[Stored data]
========

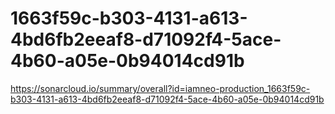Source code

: # 1663f59c-b303-4131-a613-4bd6fb2eeaf8-d71092f4-5ace-4b60-a05e-0b94014cd91b
https://sonarcloud.io/summary/overall?id=iamneo-production_1663f59c-b303-4131-a613-4bd6fb2eeaf8-d71092f4-5ace-4b60-a05e-0b94014cd91b
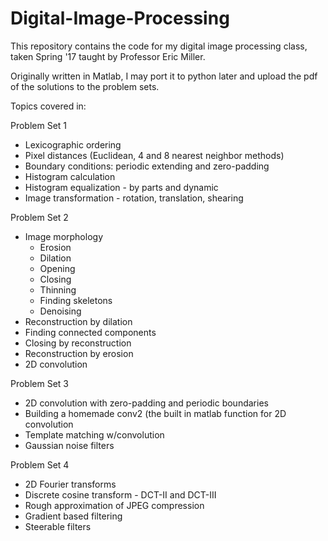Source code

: # Digital-Image-Processing
This repository contains the code for my digital image processing class, taken Spring '17 taught by Professor Eric Miller.

Originally written in Matlab, I may port it to python later and upload the pdf of the solutions to the problem sets.

Topics covered in:

Problem Set 1
  - Lexicographic ordering
  - Pixel distances (Euclidean, 4 and 8 nearest neighbor methods)
  - Boundary conditions: periodic extending and zero-padding
  - Histogram calculation
  - Histogram equalization - by parts and dynamic
  - Image transformation - rotation, translation, shearing
  
Problem Set 2
  - Image morphology
    - Erosion
    - Dilation
    - Opening
    - Closing
    - Thinning
    - Finding skeletons
    - Denoising
  - Reconstruction by dilation
  - Finding connected components
  - Closing by reconstruction
  - Reconstruction by erosion
  - 2D convolution
  
Problem Set 3
  - 2D convolution with zero-padding and periodic boundaries
  - Building a homemade conv2 (the built in matlab function for 2D convolution
  - Template matching w/convolution
  - Gaussian noise filters
  
Problem Set 4
  - 2D Fourier transforms
  - Discrete cosine transform - DCT-II and DCT-III
  - Rough approximation of JPEG compression
  - Gradient based filtering
  - Steerable filters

========

## Prompt
Wherever a line in the data above holds "Closing", copy that line.

## Solution for this exercise
    - Closing
  - Closing by reconstruction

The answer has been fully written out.